The Artima Developer Community
Sponsored Link

The Road to Code
The Taxation of Representation
by Kevlin Henney
July 30, 2003
Summary
Be careful not to confuse the map with the territory. Presentation and representation are different concepts for different purposes. The everyday notation for many quantities, such as money or time of day, is not necessarily a good indicator of how they should best be represented in a program.

Advertisement

Be careful not to confuse the map with the territory. Presentation and representation are different concepts for different purposes.
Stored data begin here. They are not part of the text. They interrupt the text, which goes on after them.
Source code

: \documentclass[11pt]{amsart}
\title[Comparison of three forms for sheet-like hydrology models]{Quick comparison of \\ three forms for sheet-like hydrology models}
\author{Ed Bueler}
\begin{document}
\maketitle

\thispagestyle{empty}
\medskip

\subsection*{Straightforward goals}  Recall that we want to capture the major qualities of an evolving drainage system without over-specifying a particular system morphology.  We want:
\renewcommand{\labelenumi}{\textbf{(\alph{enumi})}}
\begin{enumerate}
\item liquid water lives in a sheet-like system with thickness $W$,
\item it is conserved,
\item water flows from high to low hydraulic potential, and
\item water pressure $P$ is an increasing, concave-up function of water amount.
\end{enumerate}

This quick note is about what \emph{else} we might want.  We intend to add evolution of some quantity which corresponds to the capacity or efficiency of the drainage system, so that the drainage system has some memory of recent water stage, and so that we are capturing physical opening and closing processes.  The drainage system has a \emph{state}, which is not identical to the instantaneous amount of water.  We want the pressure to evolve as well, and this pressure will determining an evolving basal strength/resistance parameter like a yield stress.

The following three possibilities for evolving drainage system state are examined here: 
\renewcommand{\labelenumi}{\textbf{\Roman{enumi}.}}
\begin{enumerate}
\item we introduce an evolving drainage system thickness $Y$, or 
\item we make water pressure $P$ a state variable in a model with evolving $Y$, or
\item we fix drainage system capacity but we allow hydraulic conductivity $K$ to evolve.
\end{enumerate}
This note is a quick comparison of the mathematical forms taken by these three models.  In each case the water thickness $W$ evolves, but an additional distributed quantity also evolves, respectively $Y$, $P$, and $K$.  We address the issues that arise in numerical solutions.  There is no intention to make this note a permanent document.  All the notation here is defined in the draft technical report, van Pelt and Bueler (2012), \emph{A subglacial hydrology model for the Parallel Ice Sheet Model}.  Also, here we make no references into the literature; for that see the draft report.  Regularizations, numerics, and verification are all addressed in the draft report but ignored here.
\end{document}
The everyday notation for many quantities, such as money or time of day, is not necessarily a good indicator of how they should best be represented in a program.
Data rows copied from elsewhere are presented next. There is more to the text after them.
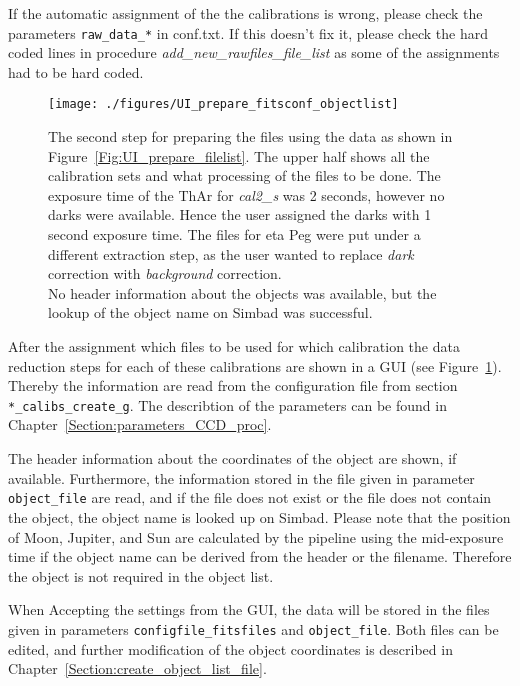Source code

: \documentclass[10pt,a4paper]{article}
\begin{document}
\noindent If the automatic assignment of the the calibrations is wrong, please check the parameters \verb|raw_data_*| in conf.txt. If this doesn't fix it, please check the hard coded lines in procedure \textit{add\_new\_rawfiles\_file\_list} as some of the assignments had to be hard coded.

\begin{figure} 
  \begin{center}
    \texttt{[image: ./figures/UI\_prepare\_fitsconf\_objectlist]}
  \end{center} 
  \caption{The second step for preparing the files using the data as shown in Figure~\ref{Fig:UI_prepare_filelist}. The upper half shows all the calibration sets and what processing of the files to be done. The exposure time of the ThAr for \textit{cal2\_s} was 2 seconds, however no darks were available. Hence the user assigned the darks with 1 second exposure time. The files for eta Peg were put under a different extraction step, as the user wanted to replace \textit{dark} correction with \textit{background} correction. \\
    No header information about the objects was available, but the lookup of the object name on Simbad was successful.
    \label{Fig:UI_prepare_fitsconf_objectlist}}
\end{figure}

After the assignment which files to be used for which calibration the data reduction steps for each of these calibrations are shown in a GUI (see Figure~\ref{Fig:UI_prepare_fitsconf_objectlist}). Thereby the information are read from the configuration file from section \verb|*_calibs_create_g|. The describtion of the parameters can be found in Chapter~\ref{Section:parameters_CCD_proc}.

\noindent The header information about the coordinates of the object are shown, if available. Furthermore, the information stored in the file given in parameter \verb|object_file| are read, and if the file does not exist or the file does not contain the object, the object name is looked up on Simbad. Please note that the position of Moon, Jupiter, and Sun are calculated by the pipeline using the mid-exposure time if the object name can be derived from the header or the filename. Therefore the object is not required in the object list.

\noindent When Accepting the settings from the GUI, the data will be stored in the files given in parameters \verb|configfile_fitsfiles| and \verb|object_file|. Both files can be edited, and further modification of the object coordinates is described in Chapter~\ref{Section:create_object_list_file}.
\end{document}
The presentation form of many quantities is field based and familiar to human readers... which of course makes not a jot of difference to machine or object. It is natural and understandable for programmers to latch onto the presentation form as the first choice for the representation. For example, representing monetary quantities as units and hundredths — dollar and cent, euro and cent, pound and penny, etc — or time of day as hour, minute and second fields. However, when the main aim is calculation rather than presentation, this field-based representation can make the arithmetic code unnecessarily complex and error prone, and generally takes more development effort and lines of code than choosing a different more obviously scalar representation: the total count of the smallest subdivision, e.g. total cents or total seconds.

The Simplest Thing?

"But surely it's the simplest thing that could possibly work?" comes the pre-digested-mantra defence of field-based representation. Well, not really. Sometimes it's not so much simple as simplistic. It can take more work to make it "work", and even then only "possibly". Looking at a program's data structures can tell you a lot about what to expect of its algorithms. In the case of presentation–representation literalism you can tell that much calculation code is going to be awkward and error prone.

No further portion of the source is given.